While a stock’s IPO price is the same for all investors, there is a disadvantage for individual investors in getting the best value for an IPO compared to accredited investors.

“The way accredited investors have advantages over retail investors in companies that come public is that oftentimes accredited investors invest in companies pre-IPO,” says Robert Johnson, professor of finance at Creighton University.

Accredited investors invest in companies that raise funding in the venture capital stage. During this stage, the investor takes on more risk because the viability of the company is still in question. Even though there is still risk in investing in an IPO, it is less risky than investing in the pre-IPO stage since the company has passed regulatory requirements to be listed on a major public exchange.

“Buying the IPOs of companies isn’t a guaranteed road to riches,” Johnson says. While companies raised a record $318 billion in IPOs in 2021, Johnson says the average IPO was a loser once it began trading, with a weighted basket of IPOs actually losing 3.7% in 2021.
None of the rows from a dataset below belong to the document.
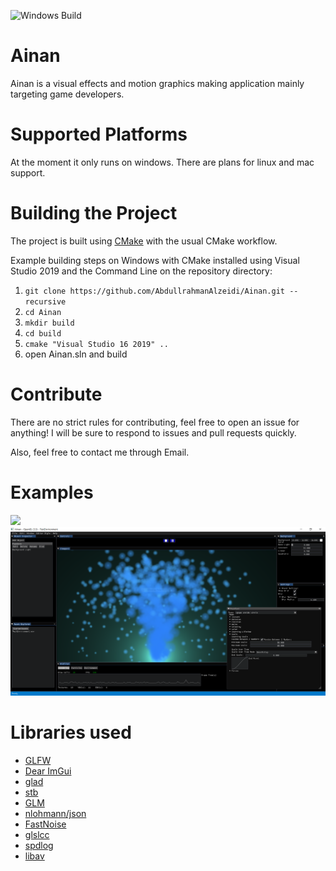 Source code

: ![Windows Build](https://github.com/AbdullrahmanAlzeidi/Ainan/workflows/Windows%20Build/badge.svg)
# Ainan
Ainan is a visual effects and motion graphics making application mainly targeting game developers.

# Supported Platforms

At the moment it only runs on windows.
There are plans for linux and mac support.

# Building the Project
The project is built using [CMake](https://cmake.org/) with the usual CMake workflow.

Example building steps on Windows with CMake installed using Visual Studio 2019 and the Command Line on the repository directory:
1. `git clone https://github.com/AbdullrahmanAlzeidi/Ainan.git --recursive`
2. `cd Ainan`
3. `mkdir build`
4. `cd build`
5. `cmake "Visual Studio 16 2019" ..`
6. open Ainan.sln and build

# Contribute
There are no strict rules for contributing, feel free to open an issue for anything! I will be sure to respond to issues and pull requests quickly.

Also, feel free to contact me through Email.

# Examples
![](github/appGIF.gif)
![](github/appScreenshot.PNG)

# Libraries used
* [GLFW](https://www.glfw.org/)
* [Dear ImGui](https://github.com/ocornut/imgui)
* [glad](https://github.com/Dav1dde/glad)
* [stb](https://github.com/nothings/stb)
* [GLM](https://github.com/g-truc/glm)
* [nlohmann/json](https://github.com/nlohmann/json)
* [FastNoise](https://github.com/Auburn/FastNoise)
* [glslcc](https://github.com/septag/glslcc)
* [spdlog](https://github.com/gabime/spdlog)
* [libav](https://libav.org)
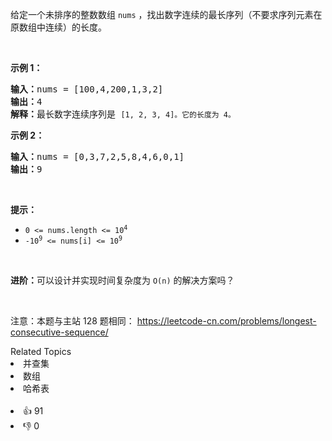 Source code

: <p>给定一个未排序的整数数组 <code>nums</code> ，找出数字连续的最长序列（不要求序列元素在原数组中连续）的长度。</p>

<p>&nbsp;</p>

<p><strong>示例 1：</strong></p>

<pre>
<strong>输入：</strong>nums = [100,4,200,1,3,2]
<strong>输出：</strong>4
<strong>解释：</strong>最长数字连续序列是 <span><code>[1, 2, 3, 4]。它的长度为 4。</code></span></pre>

<p><strong>示例 2：</strong></p>

<pre>
<strong>输入：</strong>nums = [0,3,7,2,5,8,4,6,0,1]
<strong>输出：</strong>9
</pre>

<p>&nbsp;</p>

<p><strong>提示：</strong></p>

<ul> 
 <li><code>0 &lt;= nums.length &lt;= 10<sup>4</sup></code></li> 
 <li><code>-10<sup>9</sup> &lt;= nums[i] &lt;= 10<sup>9</sup></code></li> 
</ul>

<p>&nbsp;</p>

<p><strong>进阶：</strong>可以设计并实现时间复杂度为&nbsp;<code>O(n)</code><em> </em>的解决方案吗？</p>

<p>&nbsp;</p>

<p>
 <meta charset="UTF-8" />注意：本题与主站 128&nbsp;题相同：&nbsp;<a href="https://leetcode-cn.com/problems/longest-consecutive-sequence/">https://leetcode-cn.com/problems/longest-consecutive-sequence/</a></p>

<div><div>Related Topics</div><div><li>并查集</li><li>数组</li><li>哈希表</li></div></div><br><div><li>👍 91</li><li>👎 0</li></div> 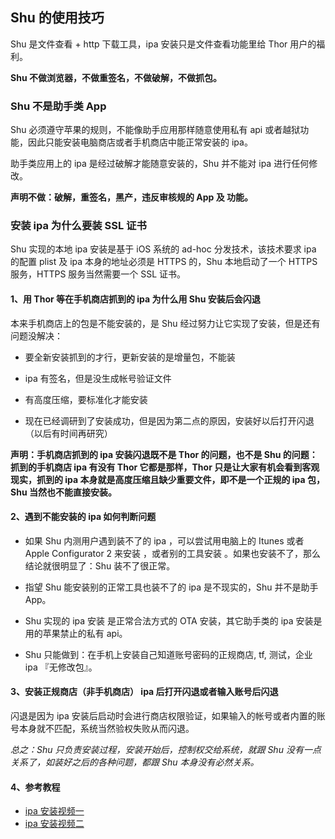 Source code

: ## Shu 的使用技巧

Shu 是文件查看 + http 下载工具，ipa 安装只是文件查看功能里给 Thor 用户的福利。

**Shu 不做浏览器，不做重签名，不做破解，不做抓包。**


### Shu 不是助手类 App

Shu 必须遵守苹果的规则，不能像助手应用那样随意使用私有 api 或者越狱功能，因此只能安装电脑商店或者手机商店中能正常安装的 ipa。

助手类应用上的 ipa 是经过破解才能随意安装的，Shu 并不能对 ipa 进行任何修改。

**声明不做：破解，重签名，黑产，违反审核规的 App 及 功能。**


### 安装 ipa 为什么要装 SSL 证书

Shu 实现的本地 ipa 安装是基于 iOS 系统的 ad-hoc 分发技术，该技术要求 ipa 的配置 plist 及 ipa 本身的地址必须是 HTTPS 的，Shu 本地启动了一个 HTTPS 服务，HTTPS 服务当然需要一个 SSL 证书。


#### 1、用 Thor 等在手机商店抓到的 ipa 为什么用 Shu 安装后会闪退

本来手机商店上的包是不能安装的，是 Shu 经过努力让它实现了安装，但是还有问题没解决：

* 要全新安装抓到的才行，更新安装的是增量包，不能装 

* ipa 有签名，但是没生成帐号验证文件

* 有高度压缩，要标准化才能安装

* 现在已经调研到了安装成功，但是因为第二点的原因，安装好以后打开闪退（以后有时间再研究）


**声明：手机商店抓到的 ipa 安装闪退既不是 Thor 的问题，也不是 Shu 的问题：抓到的手机商店 ipa 有没有 Thor 它都是那样，Thor 只是让大家有机会看到客观现实，抓到的 ipa 本身就是高度压缩且缺少重要文件，即不是一个正规的 ipa 包，Shu 当然也不能直接安装。**



#### 2、遇到不能安装的 ipa 如何判断问题

* 如果 Shu 内测用户遇到装不了的 ipa ，可以尝试用电脑上的 Itunes 或者 Apple Configurator 2 来安装 ，或者别的工具安装 。如果也安装不了，那么结论就很明显了：Shu 装不了很正常。

* 指望 Shu 能安装别的正常工具也装不了的 ipa 是不现实的，Shu 并不是助手 App。 

* Shu 实现的 ipa 安装 是正常合法方式的 OTA 安装，其它助手类的 ipa 安装是用的苹果禁止的私有 api。

* Shu 只能做到：在手机上安装自己知道账号密码的正规商店, tf, 测试，企业 ipa 『无修改包』。


#### 3、安装正规商店（非手机商店） ipa 后打开闪退或者输入账号后闪退

闪退是因为 ipa 安装后启动时会进行商店权限验证，如果输入的帐号或者内置的账号本身就不匹配，系统当然验权失败从而闪退。

*总之：Shu 只负责安装过程，安装开始后，控制权交给系统，就跟 Shu 没有一点关系了，如装好之后的各种问题，都跟 Shu 本身没有必然关系。*


#### 4、参考教程

* [ipa 安装视频一](http://v.youku.com/v_show/id_XMzA0Nzc1MjM0NA==.html?spm=a2h3j.8428770.3416059.1)
* [ipa 安装视频二](http://v.youku.com/v_show/id_XMzA0Nzc1NDU2NA==.html?spm=a2h3j.8428770.3416059.1)


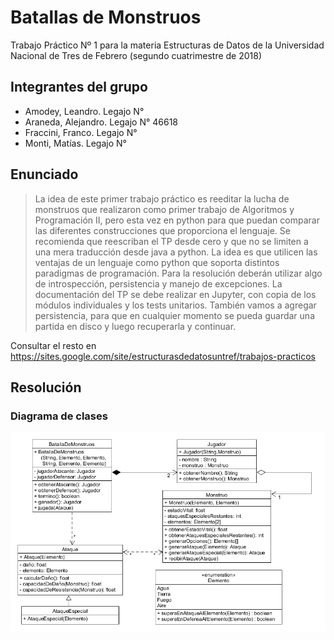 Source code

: # Batallas de Monstruos

Trabajo Práctico Nº 1 para la materia Estructuras de Datos de la Universidad Nacional de Tres de Febrero (segundo cuatrimestre de 2018)

## Integrantes del grupo

- Amodey, Leandro. Legajo N°
- Araneda, Alejandro. Legajo N° 46618
- Fraccini, Franco. Legajo N°
- Monti, Matías. Legajo N°

## Enunciado

> La idea de este primer trabajo práctico es reeditar la lucha de monstruos que realizaron
como primer trabajo de Algoritmos y Programación II, pero esta vez en python
para que puedan comparar las diferentes construcciones que proporciona el lenguaje.
Se recomienda que reescriban el TP desde cero y que no se limiten a una mera traducción
desde java a python. La idea es que utilicen las ventajas de un lenguaje como
python que soporta distintos paradigmas de programación. Para la resolución deberán
utilizar algo de introspección, persistencia y manejo de excepciones. La documentación
del TP se debe realizar en Jupyter, con copia de los módulos individuales y los tests unitarios.
También vamos a agregar persistencia, para que en cualquier momento se pueda
guardar una partida en disco y luego recuperarla y continuar.

Consultar el resto en https://sites.google.com/site/estructurasdedatosuntref/trabajos-practicos

## Resolución

### Diagrama de clases

![Diagrama de clases](/batalla.png)
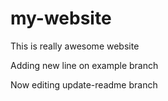 # my-website

This is really awesome website

Adding new line on example branch 

Now editing update-readme branch 
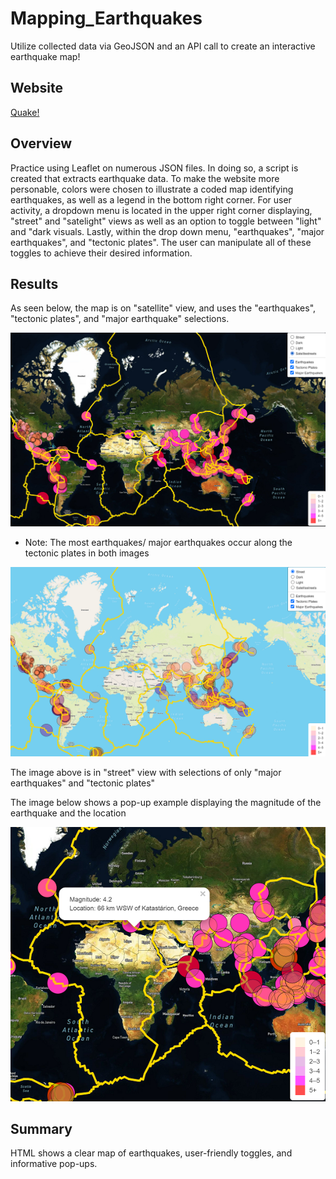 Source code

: # Mapping_Earthquakes

Utilize collected data via GeoJSON and an API call to create an interactive earthquake map!

## Website

[Quake!](https://smgs2022.github.io/Mapping_Earthquakes/)

## Overview

Practice using Leaflet on numerous JSON files. In doing so, a script is created that extracts earthquake data. To make the website more personable, colors were chosen to illustrate a coded map identifying earthquakes, as well as a legend in the bottom right corner. For user activity, a dropdown menu is located in the upper right corner displaying, "street" and "satelight" views as well as an option to toggle between "light" and "dark visuals. Lastly, within the drop down menu, "earthquakes", "major earthquakes", and "tectonic plates". The user can manipulate all of these toggles to achieve their desired information.

## Results

As seen below, the map is on "satellite" view, and uses the "earthquakes", "tectonic plates", and "major earthquake" selections.

![all.png](images/all.png)


- Note: 
    The most earthquakes/ major earthquakes occur along the tectonic plates in both images
    
![tect.png](images/tect.png)

The image above is in "street" view with selections of only "major earthquakes" and "tectonic plates"

The image below shows a pop-up example displaying the magnitude of the earthquake and the location

![mag.png](images/mag.png)

## Summary

HTML shows a clear map of earthquakes, user-friendly toggles, and informative pop-ups.
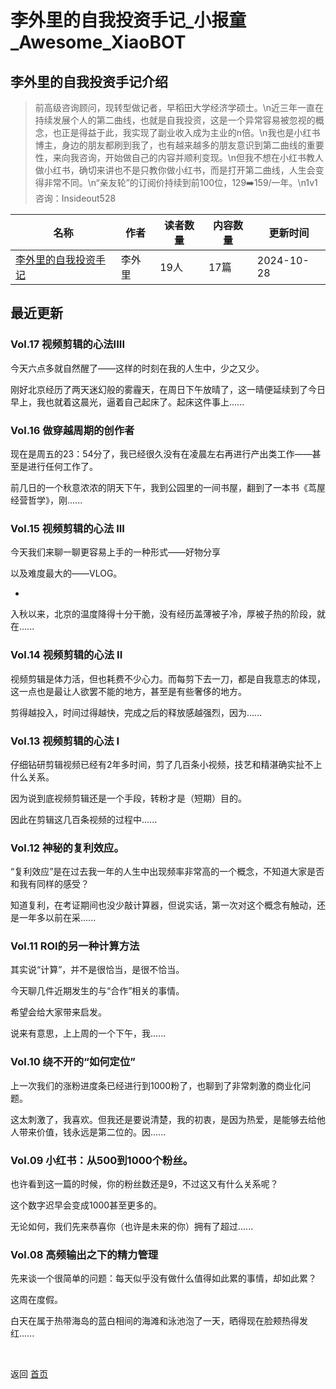 # 李外里的自我投资手记_小报童_Awesome_XiaoBOT

## 李外里的自我投资手记介绍
> 前高级咨询顾问，现转型做记者，早稻田大学经济学硕士。\n近三年一直在持续发展个人的第二曲线，也就是自我投资，这是一个异常容易被忽视的概念，也正是得益于此，我实现了副业收入成为主业的n倍。\n我也是小红书博主，身边的朋友都刷到我了，也有越来越多的朋友意识到第二曲线的重要性，来向我咨询，开始做自己的内容并顺利变现。\n但我不想在小红书教人做小红书，确切来讲也不是只教你做小红书，而是打开第二曲线，人生会变得非常不同。\n“亲友轮”的订阅价持续到前100位，129➡️159/一年。\n1v1咨询：Insideout528  
  


|名称|作者|读者数量|内容数量|更新时间|
|---|---|---|---|---|
|[李外里的自我投资手记](https://xiaobot.net/p/liwaili?refer=9c3f1c95-a052-465a-9902-f6d75080262a)|李外里|19人|17篇|2024-10-28|

## 最近更新
### Vol.17 视频剪辑的心法IIII

今天六点多就自然醒了——这样的时刻在我的人生中，少之又少。

刚好北京经历了两天迷幻般的雾霾天，在周日下午放晴了，这一晴便延续到了今日早上，我也就着这晨光，逼着自己起床了。起床这件事上......

### Vol.16 做穿越周期的创作者

现在是周五的23：54分了，我已经很久没有在凌晨左右再进行产出类工作——甚至是进行任何工作了。

前几日的一个秋意浓浓的阴天下午，我到公园里的一间书屋，翻到了一本书《茑屋经营哲学》，刚......

### Vol.15 视频剪辑的心法 III

今天我们来聊一聊更容易上手的一种形式——好物分享

以及难度最大的——VLOG。

-

入秋以来，北京的温度降得十分干脆，没有经历盖薄被子冷，厚被子热的阶段，就在......

### Vol.14 视频剪辑的心法 II

视频剪辑是体力活，但也耗费不少心力。而每剪下去一刀，都是自我意志的体现，这一点也是最让人欲罢不能的地方，甚至是有些奢侈的地方。

剪得越投入，时间过得越快，完成之后的释放感越强烈，因为......

### Vol.13 视频剪辑的心法 I

仔细钻研剪辑视频已经有2年多时间，剪了几百条小视频，技艺和精湛确实扯不上什么关系。

因为说到底视频剪辑还是一个手段，转粉才是（短期）目的。

因此在剪辑这几百条视频的过程中......

### Vol.12 神秘的复利效应。

“复利效应”是在过去我一年的人生中出现频率非常高的一个概念，不知道大家是否和我有同样的感受？

知道复利，在考证期间也没少敲计算器，但说实话，第一次对这个概念有触动，还是一年多以前在采......

### Vol.11 ROI的另一种计算方法

其实说“计算”，并不是很恰当，是很不恰当。

今天聊几件近期发生的与“合作”相关的事情。

希望会给大家带来启发。

说来有意思，上上周的一个下午，我......

### Vol.10 绕不开的“如何定位”

上一次我们的涨粉进度条已经进行到1000粉了，也聊到了非常刺激的商业化问题。

这太刺激了，我喜欢。但我还是要说清楚，我的初衷，是因为热爱，是能够去给他人带来价值，钱永远是第二位的。因......

### Vol.09 小红书：从500到1000个粉丝。

也许看到这一篇的时候，你的粉丝数还是9，不过这又有什么关系呢？

这个数字迟早会变成1000甚至更多的。

无论如何，我们先来恭喜你（也许是未来的你）拥有了超过......

### Vol.08 高频输出之下的精力管理

先来谈一个很简单的问题：每天似乎没有做什么值得如此累的事情，却如此累？

这周在度假。

白天在属于热带海岛的蓝白相间的海滩和泳池泡了一天，晒得现在脸颊热得发红......


<a href="https://github.com/Reno9527/awesome-xiaobot" style="color: white; text-decoration: none;">awesome-xiaobot</a>

返回 [首页](../README.md)

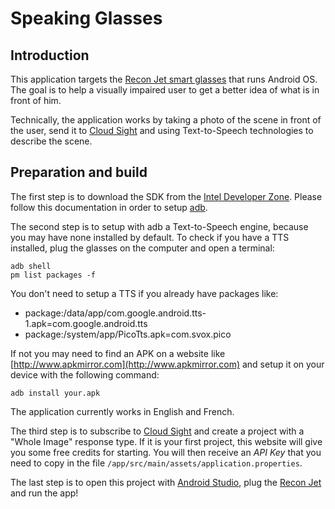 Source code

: # Speaking Glasses

## Introduction
This application targets the [Recon Jet smart glasses](https://www.reconinstruments.com/products/jet/) that runs Android OS.
The goal is to help a visually impaired user to get a better idea of what is in front of him.

Technically, the application works by taking a photo of the scene in front of the user, send it to [Cloud Sight](https://cloudsight.ai/)
and using Text-to-Speech technologies to describe the scene.

## Preparation and build
The first step is to download the SDK from the [Intel Developer Zone](https://software.intel.com/en-us/recon).
Please follow this documentation in order to setup [adb](https://developer.android.com/studio/command-line/adb.html).

The second step is to setup with adb a Text-to-Speech engine, because you may have none installed by default.
To check if you have a TTS installed, plug the glasses on the computer and open a terminal:

    adb shell
    pm list packages -f

You don't need to setup a TTS if you already have packages like:
* package:/data/app/com.google.android.tts-1.apk=com.google.android.tts
* package:/system/app/PicoTts.apk=com.svox.pico

If not you may need to find an APK on a website like [http://www.apkmirror.com](http://www.apkmirror.com) and setup it on your device with the following command:

    adb install your.apk

The application currently works in English and French.

The third step is to subscribe to [Cloud Sight](https://cloudsight.ai/) and create a project with a "Whole Image" response type.
If it is your first project, this website will give you some free credits for starting.
You will then receive an *API Key* that you need to copy in the file `/app/src/main/assets/application.properties`.

The last step is to open this project with [Android Studio](https://developer.android.com/studio/index.html), plug the 
[Recon Jet ](https://www.reconinstruments.com/products/jet/) and run the app!
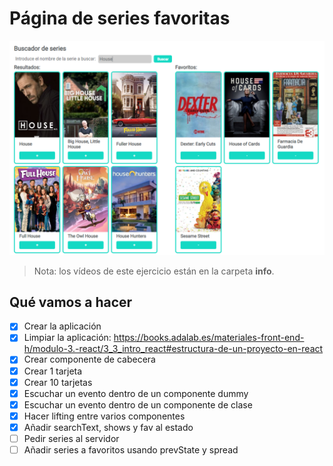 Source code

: # Página de series favoritas

![Diseño](./info/design.png)

> Nota: los vídeos de este ejercicio están en la carpeta **info**.

## Qué vamos a hacer

- [x] Crear la aplicación
- [x] Limpiar la aplicación: https://books.adalab.es/materiales-front-end-h/modulo-3.-react/3_3_intro_react#estructura-de-un-proyecto-en-react
- [x] Crear componente de cabecera
- [x] Crear 1 tarjeta
- [x] Crear 10 tarjetas
- [x] Escuchar un evento dentro de un componente dummy
- [x] Escuchar un evento dentro de un componente de clase
- [x] Hacer lifting entre varios componentes
- [x] Añadir searchText, shows y fav al estado
- [ ] Pedir series al servidor
- [ ] Añadir series a favoritos usando prevState y spread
When Should You Sell IPO Stocks?

Buying and selling a stock shortly after its IPO can be highly risky because the price of a stock once it goes public can be vastly different from its IPO price. Also, IPO stocks may not perform as expected in the short term. That said, investors may want to have potential exit strategies for their IPO stocks.

Stock traders may take a more tactical approach to IPO stock trades, having entry and exit points and looking at daily market movements. For long-term investors, short-term market movements may not be a grave concern, and they may be interested in understanding if an IPO stock is a buy-and-hold investment.

Let’s say you are an employee who owns stock options, and the company is about to go going public. There typically is a lock-up period where you aren’t able to sell the stock for a certain amount of time. But once that lock-up period ends, how can you make the right judgment on whether you want to keep it for the long term?

If you are concentrated in a position and not sure how the stock will perform, consider closing out some shares and seeing how the rest of your holdings play out over time, says Allison Ostrander, director of risk tolerance at Simpler Trading.

“There is nothing wrong with taking profits and giving yourself a nice cushion in your savings accounts,” she says. “But as long as you have over 100 shares of the company, you can always look to do covered calls … and create an income for yourself while still playing the shares long term to the upside.”

If you aren’t sure whether it’s time to sell an IPO stock, experts say to focus on the fundamentals.

“You should sell an IPO stock only when the company misses on earnings and reduces growth expectations during the first few sets of earnings reports,” Schuster says.

This may take several years to materialize, so for long-term investors, it may be worth it to wait and see how the company performs over time.